By: Paul S. Cilwa Viewed: 4/15/2024
Occurred: 10/10/1953
Page Views: 977
Topics: #Autobiography #Louise
I get another sister.
Milestone:Birth
Who:Louise Alfreda Cilwa
Date and time:October 10, 1953
Father:Walter Sigimund Cilwa
Mother:Edna Mae (Brown) Cilwa
Age:70 years

Well, you know how it is. The first kid (me) gets all the baby photos: first picture, first bottle, first bath, etc. The second baby gets a few, when the parents think about it. The third? She's lucky her parents hung on to her birth certificate.

It's certainly not a reflection on how much the third baby is loved. What happens is that the first two babies, now toddlers, are so busy getting into mischief that the parents don't dare take the time to locate the camera.

And yes, oh yes, that was another issue. In the 1950s there were no cellphones or pocket-sized cameras. (Okay, technically there were pocket cameras; they used 16mm film, took blurry photos, and only spies and detectives owned them.) So if you spotted your kid doing something cute, by the time you got to the closet, found the yellow Kodak box, pulled it out, found a flashbulb, got it into the camera and returned to your kid—the moment had passed.

All the above is to explain why I have no infant pictures of my second sibling, Louise.

In fact, I don't even have a specific memory of her being born, or coming home. I do remember, however, the building that went on prior to her arrival.

As mentioned previously, we lived in a house in Garfield, New Jersey, that had been formed from my dad's defunct factory. I had a room of my own; my parents also had a room and my sister, Mary Joan, slept in that room in her bassinet. Beyond that room was a door, but there was nothing but old factory stuff beyond it.
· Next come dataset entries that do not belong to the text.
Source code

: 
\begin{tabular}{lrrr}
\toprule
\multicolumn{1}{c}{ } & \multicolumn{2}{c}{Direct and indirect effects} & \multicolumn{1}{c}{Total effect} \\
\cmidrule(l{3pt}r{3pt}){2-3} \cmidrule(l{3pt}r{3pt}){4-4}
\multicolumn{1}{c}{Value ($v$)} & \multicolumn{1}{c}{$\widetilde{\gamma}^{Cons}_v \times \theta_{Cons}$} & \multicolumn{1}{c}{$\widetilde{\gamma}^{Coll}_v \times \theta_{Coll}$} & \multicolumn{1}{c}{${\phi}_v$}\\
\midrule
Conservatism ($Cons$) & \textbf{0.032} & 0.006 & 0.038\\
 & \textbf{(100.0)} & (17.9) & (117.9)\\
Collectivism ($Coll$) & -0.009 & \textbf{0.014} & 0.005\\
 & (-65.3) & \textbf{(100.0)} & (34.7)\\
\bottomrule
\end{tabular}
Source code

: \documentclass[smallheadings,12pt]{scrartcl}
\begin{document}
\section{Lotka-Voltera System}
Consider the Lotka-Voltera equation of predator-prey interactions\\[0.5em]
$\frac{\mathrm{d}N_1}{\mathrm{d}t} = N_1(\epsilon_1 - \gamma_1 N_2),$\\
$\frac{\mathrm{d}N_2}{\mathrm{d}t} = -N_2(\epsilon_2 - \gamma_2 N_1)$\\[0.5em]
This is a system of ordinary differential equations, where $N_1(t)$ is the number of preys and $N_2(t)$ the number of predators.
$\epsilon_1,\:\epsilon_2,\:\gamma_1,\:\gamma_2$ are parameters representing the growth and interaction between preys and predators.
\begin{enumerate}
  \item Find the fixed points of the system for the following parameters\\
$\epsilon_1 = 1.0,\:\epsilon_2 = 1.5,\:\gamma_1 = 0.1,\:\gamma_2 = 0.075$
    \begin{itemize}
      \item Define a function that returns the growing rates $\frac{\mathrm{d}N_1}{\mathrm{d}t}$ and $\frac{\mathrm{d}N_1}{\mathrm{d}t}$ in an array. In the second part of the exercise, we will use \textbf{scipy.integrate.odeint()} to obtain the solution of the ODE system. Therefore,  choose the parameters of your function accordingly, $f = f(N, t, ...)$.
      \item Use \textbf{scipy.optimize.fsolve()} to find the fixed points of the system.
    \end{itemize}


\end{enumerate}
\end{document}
However, one day my dad brought my half-brother, Walter (called Billy by my dad) home and the two of them went into the dark space beyond my parents' bedroom. I wasn't allowed back there, but days went by and suddenly I was allowed…and it was no longer a dark, scary place; it had been turned into a large room, which I was told would be my sisters' bedroom and also a playroom for all of us.

Since "sister's" and "sisters" are homonyms, and also because I was two years old, I didn't realize that this meant I was going to have more than the one sister I already had.

But the next thing I knew, Mary Joan was staying in there while the new baby moved into the bassinet; and before long, into her own twin bed in the new, giant playroom.